THE PROBLEM = The string "compose" may appear in lines of the listing. Report each line where it does.

•••

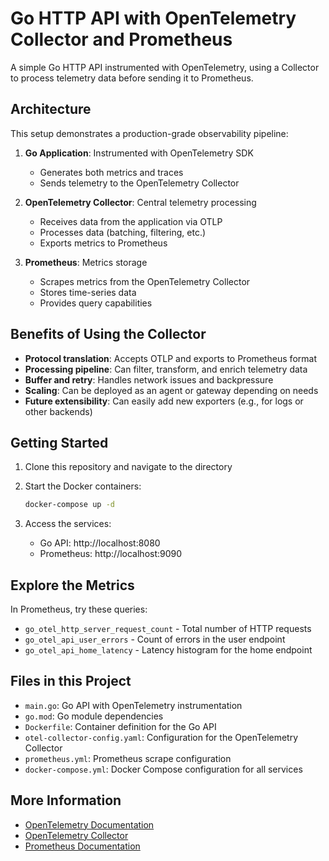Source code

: # Go HTTP API with OpenTelemetry Collector and Prometheus

A simple Go HTTP API instrumented with OpenTelemetry, using a Collector to process telemetry data before sending it to Prometheus.

## Architecture

This setup demonstrates a production-grade observability pipeline:

1. **Go Application**: Instrumented with OpenTelemetry SDK
   - Generates both metrics and traces
   - Sends telemetry to the OpenTelemetry Collector

2. **OpenTelemetry Collector**: Central telemetry processing
   - Receives data from the application via OTLP
   - Processes data (batching, filtering, etc.)
   - Exports metrics to Prometheus

3. **Prometheus**: Metrics storage
   - Scrapes metrics from the OpenTelemetry Collector
   - Stores time-series data
   - Provides query capabilities

## Benefits of Using the Collector

- **Protocol translation**: Accepts OTLP and exports to Prometheus format
- **Processing pipeline**: Can filter, transform, and enrich telemetry data
- **Buffer and retry**: Handles network issues and backpressure
- **Scaling**: Can be deployed as an agent or gateway depending on needs
- **Future extensibility**: Can easily add new exporters (e.g., for logs or other backends)

## Getting Started

1. Clone this repository and navigate to the directory

2. Start the Docker containers:
   ```bash
   docker-compose up -d
   ```

3. Access the services:
   - Go API: http://localhost:8080
   - Prometheus: http://localhost:9090

## Explore the Metrics

In Prometheus, try these queries:
- `go_otel_http_server_request_count` - Total number of HTTP requests
- `go_otel_api_user_errors` - Count of errors in the user endpoint
- `go_otel_api_home_latency` - Latency histogram for the home endpoint

## Files in this Project

- `main.go`: Go API with OpenTelemetry instrumentation
- `go.mod`: Go module dependencies
- `Dockerfile`: Container definition for the Go API
- `otel-collector-config.yaml`: Configuration for the OpenTelemetry Collector
- `prometheus.yml`: Prometheus scrape configuration
- `docker-compose.yml`: Docker Compose configuration for all services

## More Information

- [OpenTelemetry Documentation](https://opentelemetry.io/docs/)
- [OpenTelemetry Collector](https://opentelemetry.io/docs/collector/)
- [Prometheus Documentation](https://prometheus.io/docs/introduction/overview/)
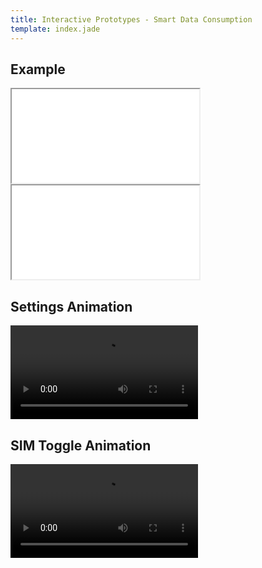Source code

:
 ```yaml
---
title: Interactive Prototypes - Smart Data Consumption
template: index.jade
---
```


## Example

<iframe class="prototype prototype-fxos" src="prototypes/index.html"></iframe>

<iframe class="prototype prototype-fxos" src="prototypes/index-multi.html#SIM1"></iframe>

## Settings Animation

<video src="video/settings.webm" autoplay loop></video>

## SIM Toggle Animation

<video src="video/sim-toggle.webm" autoplay loop></video>
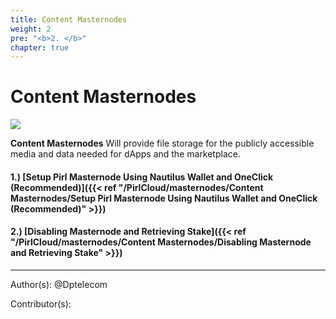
 ```yaml
---
title: Content Masternodes
weight: 2
pre: "<b>2. </b>"
chapter: true
---
```


# Content Masternodes

![](/PirlCloud/masternodes/images/masternodes.jpg)


**Content Masternodes** Will provide file storage for the publicly accessible media and data needed for dApps and the marketplace.


#### 1.) [Setup Pirl Masternode Using Nautilus Wallet and OneClick (Recommended)]({{< ref "/PirlCloud/masternodes/Content Masternodes/Setup Pirl Masternode Using Nautilus Wallet and OneClick (Recommended)" >}})
#### 2.) [Disabling Masternode and Retrieving Stake]({{< ref "/PirlCloud/masternodes/Content Masternodes/Disabling Masternode and Retrieving Stake" >}})



---
Author(s):
@Dptelecom


Contributor(s):

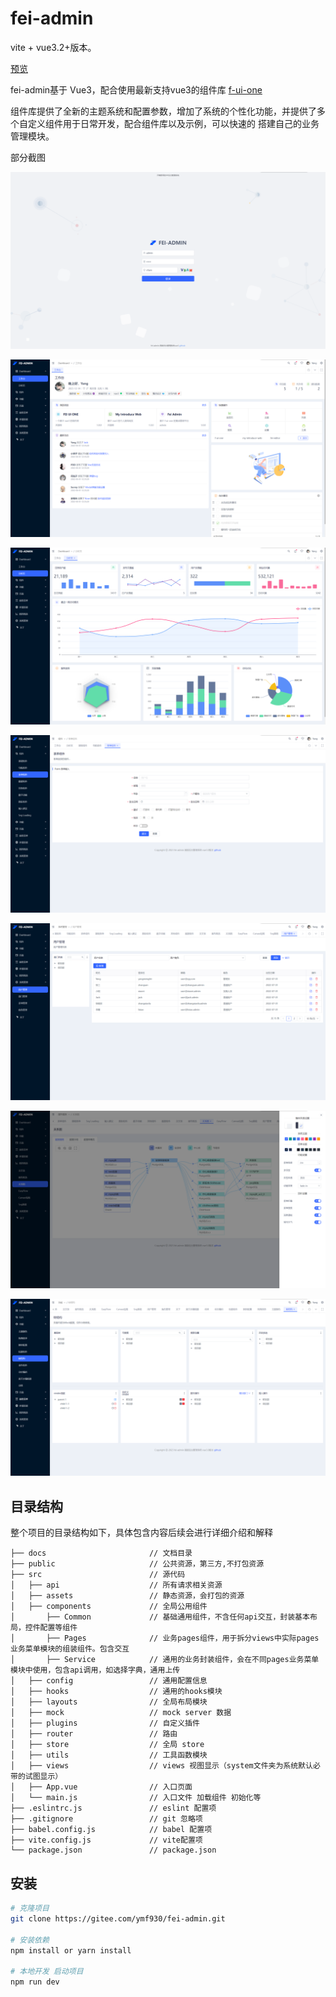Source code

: # fei-admin

vite + vue3.2+版本。

[预览](https://ymf930.gitee.io/fei-admin/)

fei-admin基于 Vue3，配合使用最新支持vue3的组件库 [f-ui-one](https://gitee.com/ymf930/f-ui-one/) 

组件库提供了全新的主题系统和配置参数，增加了系统的个性化功能，并提供了多个自定义组件用于日常开发，配合组件库以及示例，可以快速的
搭建自己的业务管理模块。

部分截图

![登录](/public/preview/login.png)

![预览1](/public/preview/1.png)

![预览2](/public/preview/2.png)

![预览3](/public/preview/3.png)

![预览4](/public/preview/4.png)

![预览5](/public/preview/5.png)

![预览6](/public/preview/6.png)

## 目录结构

整个项目的目录结构如下，具体包含内容后续会进行详细介绍和解释

    ├── docs                       // 文档目录
    ├── public                     // 公共资源，第三方,不打包资源
    ├── src                        // 源代码
    │   ├── api                    // 所有请求相关资源
    │   ├── assets                 // 静态资源，会打包的资源
    │   ├── components             // 全局公用组件
    │       ├── Common             // 基础通用组件，不含任何api交互，封装基本布局，控件配置等组件
    │       ├── Pages              // 业务pages组件，用于拆分views中实际pages业务菜单模块的组装组件。包含交互
    │       ├── Service            // 通用的业务封装组件，会在不同pages业务菜单模块中使用，包含api调用，如选择字典，通用上传
    │   ├── config                 // 通用配置信息
    │   ├── hooks                  // 通用的hooks模块
    │   ├── layouts                // 全局布局模块
    │   ├── mock                   // mock server 数据
    │   ├── plugins                // 自定义插件
    │   ├── router                 // 路由
    │   ├── store                  // 全局 store 
    │   ├── utils                  // 工具函数模块
    │   ├── views                  // views 视图显示（system文件夹为系统默认必带的试图显示）
    │   ├── App.vue                // 入口页面
    │   └── main.js                // 入口文件 加载组件 初始化等
    ├── .eslintrc.js               // eslint 配置项
    ├── .gitignore                 // git 忽略项
    ├── babel.config.js            // babel 配置项
    ├── vite.config.js             // vite配置项
    └── package.json               // package.json


## 安装

```bash
# 克隆项目
git clone https://gitee.com/ymf930/fei-admin.git

# 安装依赖
npm install or yarn install

# 本地开发 启动项目
npm run dev
```
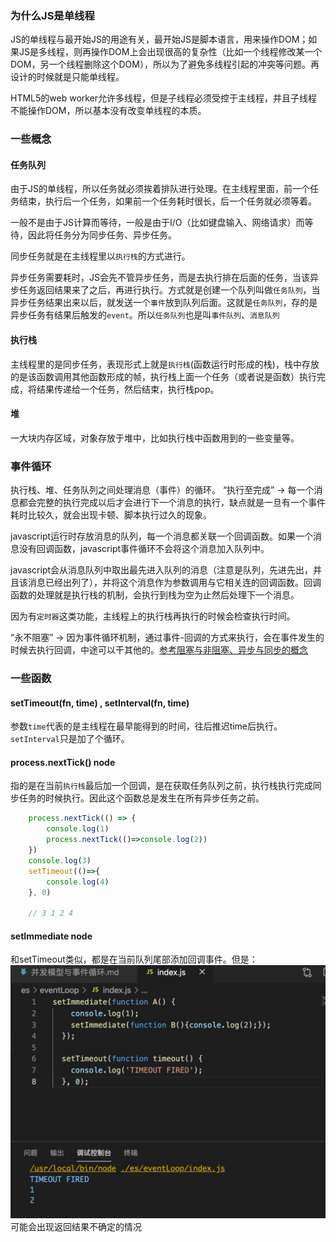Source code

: 
### 为什么JS是单线程
JS的单线程与最开始JS的用途有关，最开始JS是脚本语言，用来操作DOM；如果JS是多线程，则再操作DOM上会出现很高的复杂性（比如一个线程修改某一个DOM，另一个线程删除这个DOM），所以为了避免多线程引起的冲突等问题。再设计的时候就是只能单线程。

HTML5的web worker允许多线程，但是子线程必须受控于主线程，并且子线程不能操作DOM，所以基本没有改变单线程的本质。

### 一些概念
#### 任务队列
由于JS的单线程，所以任务就必须挨着排队进行处理。在主线程里面，前一个任务结束，执行后一个任务，如果前一个任务耗时很长，后一个任务就必须等着。

一般不是由于JS计算而等待，一般是由于I/O（比如键盘输入、网络请求）而等待，因此将任务分为同步任务、异步任务。

同步任务就是在主线程里以`执行栈`的方式进行。

异步任务需要耗时，JS会先不管异步任务，而是去执行排在后面的任务，当该异步任务返回结果来了之后，再进行执行。方式就是创建一个队列叫做`任务队列`，当异步任务结果出来以后，就发送一个`事件`放到队列后面。这就是`任务队列`，存的是异步任务有结果后触发的`event`。所以`任务队列`也是叫`事件队列`、`消息队列`

#### 执行栈
主线程里的是同步任务，表现形式上就是`执行栈`(函数运行时形成的栈)，栈中存放的是该函数调用其他函数形成的帧，执行栈上面一个任务（或者说是函数）执行完成，将结果传递给一个任务，然后结束，执行栈pop。

#### 堆
一大块内存区域，对象存放于堆中，比如执行栈中函数用到的一些变量等。


### 事件循环
执行栈、堆、任务队列之间处理消息（事件）的循环。
“执行至完成” -> 每一个消息都会完整的执行完成以后才会进行下一个消息的执行，缺点就是一旦有一个事件耗时比较久，就会出现卡顿、脚本执行过久的现象。

javascript运行时存放消息的队列，每一个消息都关联一个回调函数。如果一个消息没有回调函数，javascript事件循环不会将这个消息加入队列中。

javascript会从消息队列中取出最先进入队列的消息（注意是队列，先进先出，并且该消息已经出列了），并将这个消息作为参数调用与它相关连的回调函数。回调函数的处理就是执行栈的机制，会执行到栈为空为止然后处理下一个消息。

因为有`定时器`这类功能，主线程上的执行栈再执行的时候会检查执行时间。

“永不阻塞” -> 因为事件循环机制，通过事件-回调的方式来执行，会在事件发生的时候去执行回调，中途可以干其他的。[参考阻塞与非阻塞、异步与同步的概念](https://www.zhihu.com/question/19732473)

### 一些函数

#### setTimeout(fn, time) , setInterval(fn, time)
参数`time`代表的是主线程在最早能得到的时间，往后推迟time后执行。`setInterval`只是加了个循环。


#### process.nextTick() node
指的是在当前`执行栈`最后加一个回调，是在获取任务队列之前，执行栈执行完成同步任务的时候执行。因此这个函数总是发生在所有异步任务之前。
```javascript
    process.nextTick(() => {
        console.log(1)
        process.nextTick(()=>console.log(2))
    })
    console.log(3)
    setTimeout(()=>{
        console.log(4)
    }, 0)

    // 3 1 2 4
```

#### setImmediate node
和setTimeout类似，都是在当前队列尾部添加回调事件。但是：
![setImmediate和setTimeout](./setTimeout和setImmediate同时.jpg)
可能会出现返回结果不确定的情况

•••

TASK RESPONSE =
   docker-compose up -d
- `docker-compose.yml`: Docker Compose configuration for all services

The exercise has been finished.